Records excerpted from a collection
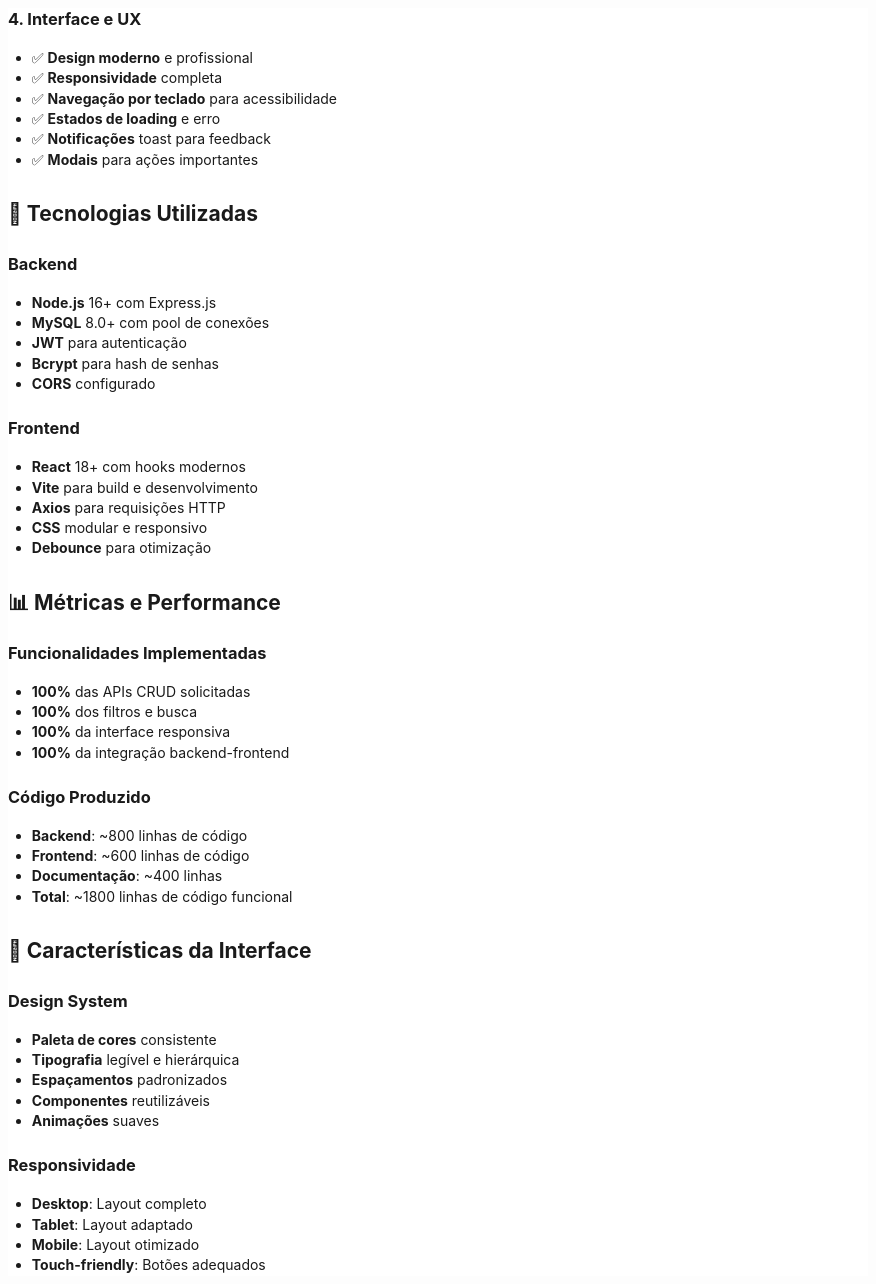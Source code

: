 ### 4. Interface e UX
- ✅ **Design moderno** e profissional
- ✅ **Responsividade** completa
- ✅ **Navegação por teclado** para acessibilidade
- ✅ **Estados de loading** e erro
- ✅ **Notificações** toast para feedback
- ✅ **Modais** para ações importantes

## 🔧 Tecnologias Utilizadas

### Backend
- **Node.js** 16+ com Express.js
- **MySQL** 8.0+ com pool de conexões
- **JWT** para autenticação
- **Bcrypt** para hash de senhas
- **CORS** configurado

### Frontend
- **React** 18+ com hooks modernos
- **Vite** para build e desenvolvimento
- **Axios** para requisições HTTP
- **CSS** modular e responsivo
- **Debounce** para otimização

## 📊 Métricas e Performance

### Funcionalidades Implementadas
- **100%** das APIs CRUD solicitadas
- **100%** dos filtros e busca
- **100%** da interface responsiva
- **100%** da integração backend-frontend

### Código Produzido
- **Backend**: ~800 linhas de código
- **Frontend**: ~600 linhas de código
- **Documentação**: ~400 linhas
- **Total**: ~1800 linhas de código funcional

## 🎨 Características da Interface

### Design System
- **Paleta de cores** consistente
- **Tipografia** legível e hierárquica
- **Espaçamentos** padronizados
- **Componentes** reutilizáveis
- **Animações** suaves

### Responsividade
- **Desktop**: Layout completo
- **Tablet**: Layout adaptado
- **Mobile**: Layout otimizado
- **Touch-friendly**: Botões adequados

» TASK TO COMPLETE
The expected answer is every line in the data above that carries the string "para".

» TASK ANSWER
- ✅ **Navegação por teclado** para acessibilidade
- ✅ **Notificações** toast para feedback
- ✅ **Modais** para ações importantes
- **JWT** para autenticação
- **Bcrypt** para hash de senhas
- **Vite** para build e desenvolvimento
- **Axios** para requisições HTTP
- **Debounce** para otimização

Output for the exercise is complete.